[GIVEN RECORDS]
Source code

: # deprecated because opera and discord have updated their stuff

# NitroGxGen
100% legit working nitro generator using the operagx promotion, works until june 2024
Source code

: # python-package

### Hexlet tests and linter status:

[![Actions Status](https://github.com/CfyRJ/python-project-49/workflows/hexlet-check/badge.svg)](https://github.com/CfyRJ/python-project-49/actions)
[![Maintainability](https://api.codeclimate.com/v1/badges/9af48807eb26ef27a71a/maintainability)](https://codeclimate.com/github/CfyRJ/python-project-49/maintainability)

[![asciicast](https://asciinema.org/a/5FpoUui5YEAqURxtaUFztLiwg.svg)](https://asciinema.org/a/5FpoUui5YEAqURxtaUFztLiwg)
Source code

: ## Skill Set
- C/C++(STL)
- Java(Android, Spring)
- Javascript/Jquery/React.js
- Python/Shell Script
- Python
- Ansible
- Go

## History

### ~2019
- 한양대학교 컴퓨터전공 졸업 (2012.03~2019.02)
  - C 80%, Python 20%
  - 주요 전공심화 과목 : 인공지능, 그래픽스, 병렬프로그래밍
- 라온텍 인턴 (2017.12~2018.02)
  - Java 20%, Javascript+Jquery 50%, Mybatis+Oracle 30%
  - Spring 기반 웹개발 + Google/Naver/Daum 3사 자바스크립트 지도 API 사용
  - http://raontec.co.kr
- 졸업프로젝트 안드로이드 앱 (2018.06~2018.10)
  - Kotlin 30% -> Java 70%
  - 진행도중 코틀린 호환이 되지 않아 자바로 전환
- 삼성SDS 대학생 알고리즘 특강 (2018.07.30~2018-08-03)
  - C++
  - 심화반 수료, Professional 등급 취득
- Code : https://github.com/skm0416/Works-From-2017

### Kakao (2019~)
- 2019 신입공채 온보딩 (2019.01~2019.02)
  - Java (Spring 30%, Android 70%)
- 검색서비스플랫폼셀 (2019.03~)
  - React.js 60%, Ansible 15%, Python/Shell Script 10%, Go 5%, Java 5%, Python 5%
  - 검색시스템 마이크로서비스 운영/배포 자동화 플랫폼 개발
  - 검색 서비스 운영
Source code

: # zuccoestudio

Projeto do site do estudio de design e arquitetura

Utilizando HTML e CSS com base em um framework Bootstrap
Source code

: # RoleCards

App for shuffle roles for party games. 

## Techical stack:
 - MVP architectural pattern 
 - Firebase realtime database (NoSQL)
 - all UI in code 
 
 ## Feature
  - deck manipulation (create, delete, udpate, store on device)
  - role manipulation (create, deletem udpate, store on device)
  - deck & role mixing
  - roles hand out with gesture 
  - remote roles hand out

[WHAT YOU HAVE TO DO]
Check each line of the listing above. Copy it if it holds the string "Javascript".

[WRITTEN SOLUTION]
- Javascript/Jquery/React.js
  - Java 20%, Javascript+Jquery 50%, Mybatis+Oracle 30%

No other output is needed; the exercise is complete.